◆ WORK INSTRUCTION:
From the records below, set down exactly the lines starting with the line that contains "- Mindestens 3 Teilnehmer" and going on through the line that contains "- 31.12.20XX". Nothing else is wanted.

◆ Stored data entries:
----------------------------------------

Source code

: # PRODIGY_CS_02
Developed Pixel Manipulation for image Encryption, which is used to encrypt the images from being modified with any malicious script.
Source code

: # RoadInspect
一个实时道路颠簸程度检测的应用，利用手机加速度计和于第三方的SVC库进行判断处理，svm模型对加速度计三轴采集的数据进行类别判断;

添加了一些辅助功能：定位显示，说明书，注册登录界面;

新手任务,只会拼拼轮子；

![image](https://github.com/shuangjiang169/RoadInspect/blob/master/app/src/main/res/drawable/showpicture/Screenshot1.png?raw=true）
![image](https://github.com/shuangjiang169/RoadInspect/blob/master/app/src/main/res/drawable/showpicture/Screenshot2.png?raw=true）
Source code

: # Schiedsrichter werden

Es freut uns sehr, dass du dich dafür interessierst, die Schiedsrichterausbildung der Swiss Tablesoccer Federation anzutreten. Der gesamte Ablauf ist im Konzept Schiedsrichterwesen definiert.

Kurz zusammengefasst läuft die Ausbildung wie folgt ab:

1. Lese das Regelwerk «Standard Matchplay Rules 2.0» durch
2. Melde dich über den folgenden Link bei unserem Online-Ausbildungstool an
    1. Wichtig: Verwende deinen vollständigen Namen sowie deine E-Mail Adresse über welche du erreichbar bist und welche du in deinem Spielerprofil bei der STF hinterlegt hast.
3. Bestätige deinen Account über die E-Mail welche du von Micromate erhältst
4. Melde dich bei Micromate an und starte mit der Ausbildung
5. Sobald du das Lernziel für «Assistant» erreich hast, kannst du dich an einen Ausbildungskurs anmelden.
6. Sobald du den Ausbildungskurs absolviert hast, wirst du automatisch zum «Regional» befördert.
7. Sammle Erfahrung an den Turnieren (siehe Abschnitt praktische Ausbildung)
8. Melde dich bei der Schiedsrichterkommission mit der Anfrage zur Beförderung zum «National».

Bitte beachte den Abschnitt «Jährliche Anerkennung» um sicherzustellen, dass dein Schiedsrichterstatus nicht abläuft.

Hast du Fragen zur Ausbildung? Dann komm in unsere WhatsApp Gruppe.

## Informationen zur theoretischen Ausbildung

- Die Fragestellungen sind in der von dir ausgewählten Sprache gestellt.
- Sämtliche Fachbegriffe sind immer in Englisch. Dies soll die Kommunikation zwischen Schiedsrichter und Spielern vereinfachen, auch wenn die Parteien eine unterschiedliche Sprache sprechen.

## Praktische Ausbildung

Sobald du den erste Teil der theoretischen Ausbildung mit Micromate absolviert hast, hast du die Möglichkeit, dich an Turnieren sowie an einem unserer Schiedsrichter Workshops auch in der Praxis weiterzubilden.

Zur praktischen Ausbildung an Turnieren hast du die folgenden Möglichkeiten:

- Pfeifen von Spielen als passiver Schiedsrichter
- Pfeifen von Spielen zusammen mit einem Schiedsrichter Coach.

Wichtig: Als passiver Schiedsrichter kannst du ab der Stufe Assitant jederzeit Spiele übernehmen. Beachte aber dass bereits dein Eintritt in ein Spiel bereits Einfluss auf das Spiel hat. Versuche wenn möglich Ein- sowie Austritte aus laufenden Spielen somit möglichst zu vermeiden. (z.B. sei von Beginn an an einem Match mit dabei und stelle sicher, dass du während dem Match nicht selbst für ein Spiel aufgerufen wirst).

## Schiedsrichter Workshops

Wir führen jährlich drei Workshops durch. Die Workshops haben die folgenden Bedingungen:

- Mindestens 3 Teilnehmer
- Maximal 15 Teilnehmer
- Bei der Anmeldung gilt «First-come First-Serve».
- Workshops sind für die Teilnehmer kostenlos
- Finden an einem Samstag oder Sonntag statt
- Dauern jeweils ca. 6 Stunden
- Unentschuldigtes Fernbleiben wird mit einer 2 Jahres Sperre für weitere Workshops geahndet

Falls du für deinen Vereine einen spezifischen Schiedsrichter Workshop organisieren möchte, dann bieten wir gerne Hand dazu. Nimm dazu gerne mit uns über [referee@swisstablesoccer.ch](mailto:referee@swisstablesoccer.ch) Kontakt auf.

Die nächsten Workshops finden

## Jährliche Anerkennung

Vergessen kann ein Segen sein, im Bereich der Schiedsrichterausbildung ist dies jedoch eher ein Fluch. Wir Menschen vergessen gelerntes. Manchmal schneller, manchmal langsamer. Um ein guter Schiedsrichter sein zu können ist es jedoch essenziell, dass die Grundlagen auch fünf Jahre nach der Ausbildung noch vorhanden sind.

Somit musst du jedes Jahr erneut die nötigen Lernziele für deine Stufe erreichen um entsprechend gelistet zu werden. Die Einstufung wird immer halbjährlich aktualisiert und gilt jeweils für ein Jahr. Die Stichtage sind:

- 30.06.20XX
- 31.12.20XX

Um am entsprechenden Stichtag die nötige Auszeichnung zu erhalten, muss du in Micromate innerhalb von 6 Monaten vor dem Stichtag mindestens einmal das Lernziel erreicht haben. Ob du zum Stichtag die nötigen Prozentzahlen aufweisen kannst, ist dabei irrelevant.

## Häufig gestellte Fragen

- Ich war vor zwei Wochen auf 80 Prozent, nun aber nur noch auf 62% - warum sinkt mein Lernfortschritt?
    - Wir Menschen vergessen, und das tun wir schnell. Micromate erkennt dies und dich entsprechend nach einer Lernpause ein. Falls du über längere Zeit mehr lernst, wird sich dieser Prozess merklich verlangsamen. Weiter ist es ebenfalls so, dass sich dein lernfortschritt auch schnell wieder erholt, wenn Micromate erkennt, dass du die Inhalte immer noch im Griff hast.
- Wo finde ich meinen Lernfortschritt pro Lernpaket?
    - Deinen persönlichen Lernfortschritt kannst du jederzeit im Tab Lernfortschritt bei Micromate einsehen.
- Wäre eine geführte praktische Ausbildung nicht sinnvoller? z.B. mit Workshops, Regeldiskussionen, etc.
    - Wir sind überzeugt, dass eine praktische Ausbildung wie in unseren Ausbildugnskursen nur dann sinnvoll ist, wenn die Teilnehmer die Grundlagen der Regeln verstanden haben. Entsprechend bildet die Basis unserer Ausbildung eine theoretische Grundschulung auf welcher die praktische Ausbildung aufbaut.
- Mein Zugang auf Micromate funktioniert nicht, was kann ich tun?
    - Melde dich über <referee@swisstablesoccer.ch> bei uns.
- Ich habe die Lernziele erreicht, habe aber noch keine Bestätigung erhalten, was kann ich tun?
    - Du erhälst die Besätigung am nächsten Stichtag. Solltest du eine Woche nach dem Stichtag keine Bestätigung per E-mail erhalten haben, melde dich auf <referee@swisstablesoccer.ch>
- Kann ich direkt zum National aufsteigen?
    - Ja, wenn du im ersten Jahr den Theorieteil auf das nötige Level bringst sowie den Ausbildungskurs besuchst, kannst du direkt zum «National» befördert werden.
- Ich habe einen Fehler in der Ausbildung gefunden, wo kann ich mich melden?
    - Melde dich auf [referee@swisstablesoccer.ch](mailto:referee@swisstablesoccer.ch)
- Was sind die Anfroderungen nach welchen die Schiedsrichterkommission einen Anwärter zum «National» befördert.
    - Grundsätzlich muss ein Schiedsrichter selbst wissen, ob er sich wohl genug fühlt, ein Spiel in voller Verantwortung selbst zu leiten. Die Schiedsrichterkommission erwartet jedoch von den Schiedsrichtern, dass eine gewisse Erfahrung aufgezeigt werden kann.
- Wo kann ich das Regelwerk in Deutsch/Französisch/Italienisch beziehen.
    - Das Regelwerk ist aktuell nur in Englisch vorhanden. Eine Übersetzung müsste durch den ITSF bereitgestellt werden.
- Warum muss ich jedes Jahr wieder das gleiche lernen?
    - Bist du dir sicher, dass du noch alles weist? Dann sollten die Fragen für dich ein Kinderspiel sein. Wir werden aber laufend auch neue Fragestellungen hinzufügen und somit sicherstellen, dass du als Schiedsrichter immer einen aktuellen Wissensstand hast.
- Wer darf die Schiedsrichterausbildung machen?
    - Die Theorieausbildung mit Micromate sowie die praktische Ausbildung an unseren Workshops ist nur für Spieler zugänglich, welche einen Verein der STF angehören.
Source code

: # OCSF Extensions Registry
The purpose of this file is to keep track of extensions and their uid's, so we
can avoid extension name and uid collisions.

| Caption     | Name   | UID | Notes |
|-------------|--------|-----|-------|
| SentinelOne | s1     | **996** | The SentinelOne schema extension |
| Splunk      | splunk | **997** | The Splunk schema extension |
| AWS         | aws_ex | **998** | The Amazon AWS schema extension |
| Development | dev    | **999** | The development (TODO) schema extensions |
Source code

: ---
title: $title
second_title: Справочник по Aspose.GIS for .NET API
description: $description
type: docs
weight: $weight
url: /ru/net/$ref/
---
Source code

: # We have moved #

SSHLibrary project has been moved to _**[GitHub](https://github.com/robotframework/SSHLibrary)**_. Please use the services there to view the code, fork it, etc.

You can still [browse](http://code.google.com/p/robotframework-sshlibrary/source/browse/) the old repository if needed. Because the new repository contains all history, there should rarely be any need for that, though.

----------------------------------------

◆ RESPONSE BOX:
- Mindestens 3 Teilnehmer
- Maximal 15 Teilnehmer
- Bei der Anmeldung gilt «First-come First-Serve».
- Workshops sind für die Teilnehmer kostenlos
- Finden an einem Samstag oder Sonntag statt
- Dauern jeweils ca. 6 Stunden
- Unentschuldigtes Fernbleiben wird mit einer 2 Jahres Sperre für weitere Workshops geahndet

Falls du für deinen Vereine einen spezifischen Schiedsrichter Workshop organisieren möchte, dann bieten wir gerne Hand dazu. Nimm dazu gerne mit uns über [referee@swisstablesoccer.ch](mailto:referee@swisstablesoccer.ch) Kontakt auf.

Die nächsten Workshops finden

## Jährliche Anerkennung

Vergessen kann ein Segen sein, im Bereich der Schiedsrichterausbildung ist dies jedoch eher ein Fluch. Wir Menschen vergessen gelerntes. Manchmal schneller, manchmal langsamer. Um ein guter Schiedsrichter sein zu können ist es jedoch essenziell, dass die Grundlagen auch fünf Jahre nach der Ausbildung noch vorhanden sind.

Somit musst du jedes Jahr erneut die nötigen Lernziele für deine Stufe erreichen um entsprechend gelistet zu werden. Die Einstufung wird immer halbjährlich aktualisiert und gilt jeweils für ein Jahr. Die Stichtage sind:

- 30.06.20XX
- 31.12.20XX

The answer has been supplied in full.